YC is training people to operate drones and program them to accomplish a host of cost-saving and even life-saving missions in dozens of industries.
“Having a drone program is more cutting than lagging edge in economic development,” said Richard Hernandez, Executive Director of YC’s Regional Economic Development Center. “You can sit back and watch this technology pass you by, or you can be involved in the evolution of the technology.”
YC embraced drone training in earnest in 2015, when U.S. Navy veteran Matt Mintzmyer was approached to launch the program while teaching helicopter and fixed-wing aviation for the college.
“So many people have drones in their households, and they don’t know what they’re capable of. They think of drones as just toys or in a negative light,” Mintzmyer said. In reality, he said, “drones are a tool that can accomplish a lot of good.”
For example, Mintzmyer has commanded a drone that helped battle a wildfire in a remote area of Yavapai County. The drone helped firefighters pinpoint hotspots, guided firefighting equipment through heavy smoke and determined where best to deploy water cannons.

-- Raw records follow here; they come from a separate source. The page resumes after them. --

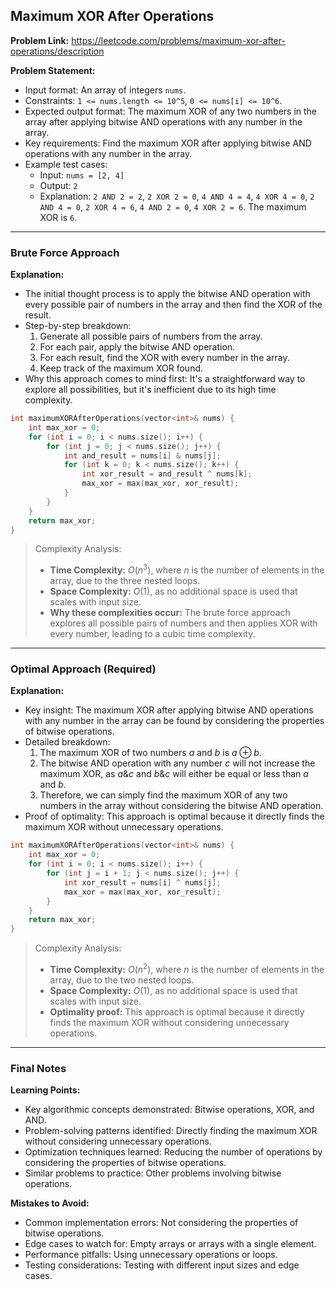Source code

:## Maximum XOR After Operations
**Problem Link:** https://leetcode.com/problems/maximum-xor-after-operations/description

**Problem Statement:**
- Input format: An array of integers `nums`.
- Constraints: `1 <= nums.length <= 10^5`, `0 <= nums[i] <= 10^6`.
- Expected output format: The maximum XOR of any two numbers in the array after applying bitwise AND operations with any number in the array.
- Key requirements: Find the maximum XOR after applying bitwise AND operations with any number in the array.
- Example test cases:
  - Input: `nums = [2, 4]`
  - Output: `2`
  - Explanation: `2 AND 2 = 2`, `2 XOR 2 = 0`, `4 AND 4 = 4`, `4 XOR 4 = 0`, `2 AND 4 = 0`, `2 XOR 4 = 6`, `4 AND 2 = 0`, `4 XOR 2 = 6`. The maximum XOR is `6`.

---

### Brute Force Approach

**Explanation:**
- The initial thought process is to apply the bitwise AND operation with every possible pair of numbers in the array and then find the XOR of the result.
- Step-by-step breakdown:
  1. Generate all possible pairs of numbers from the array.
  2. For each pair, apply the bitwise AND operation.
  3. For each result, find the XOR with every number in the array.
  4. Keep track of the maximum XOR found.
- Why this approach comes to mind first: It's a straightforward way to explore all possibilities, but it's inefficient due to its high time complexity.

```cpp
int maximumXORAfterOperations(vector<int>& nums) {
    int max_xor = 0;
    for (int i = 0; i < nums.size(); i++) {
        for (int j = 0; j < nums.size(); j++) {
            int and_result = nums[i] & nums[j];
            for (int k = 0; k < nums.size(); k++) {
                int xor_result = and_result ^ nums[k];
                max_xor = max(max_xor, xor_result);
            }
        }
    }
    return max_xor;
}
```

> Complexity Analysis:
> - **Time Complexity:** $O(n^3)$, where $n$ is the number of elements in the array, due to the three nested loops.
> - **Space Complexity:** $O(1)$, as no additional space is used that scales with input size.
> - **Why these complexities occur:** The brute force approach explores all possible pairs of numbers and then applies XOR with every number, leading to a cubic time complexity.

---

### Optimal Approach (Required)

**Explanation:**
- Key insight: The maximum XOR after applying bitwise AND operations with any number in the array can be found by considering the properties of bitwise operations.
- Detailed breakdown:
  1. The maximum XOR of two numbers $a$ and $b$ is $a \oplus b$.
  2. The bitwise AND operation with any number $c$ will not increase the maximum XOR, as $a \& c$ and $b \& c$ will either be equal or less than $a$ and $b$.
  3. Therefore, we can simply find the maximum XOR of any two numbers in the array without considering the bitwise AND operation.
- Proof of optimality: This approach is optimal because it directly finds the maximum XOR without unnecessary operations.

```cpp
int maximumXORAfterOperations(vector<int>& nums) {
    int max_xor = 0;
    for (int i = 0; i < nums.size(); i++) {
        for (int j = i + 1; j < nums.size(); j++) {
            int xor_result = nums[i] ^ nums[j];
            max_xor = max(max_xor, xor_result);
        }
    }
    return max_xor;
}
```

> Complexity Analysis:
> - **Time Complexity:** $O(n^2)$, where $n$ is the number of elements in the array, due to the two nested loops.
> - **Space Complexity:** $O(1)$, as no additional space is used that scales with input size.
> - **Optimality proof:** This approach is optimal because it directly finds the maximum XOR without considering unnecessary operations.

---

### Final Notes

**Learning Points:**
- Key algorithmic concepts demonstrated: Bitwise operations, XOR, and AND.
- Problem-solving patterns identified: Directly finding the maximum XOR without considering unnecessary operations.
- Optimization techniques learned: Reducing the number of operations by considering the properties of bitwise operations.
- Similar problems to practice: Other problems involving bitwise operations.

**Mistakes to Avoid:**
- Common implementation errors: Not considering the properties of bitwise operations.
- Edge cases to watch for: Empty arrays or arrays with a single element.
- Performance pitfalls: Using unnecessary operations or loops.
- Testing considerations: Testing with different input sizes and edge cases.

Among other things, UAS students inspect solar and agriculture fields for anomalies, conduct aerial inspections of power lines and real estate and even dabble in filmmaking.
Drone-related businesses that have sought YC startup assistance include digital media and construction companies, Hernandez said.
Mintzmyer likened the current business adoption of drones to the dot-com era of the 1990s. People who jumped in early reaped huge rewards.
“This is a great time to start a business and start hiring Yavapai College students,” he said.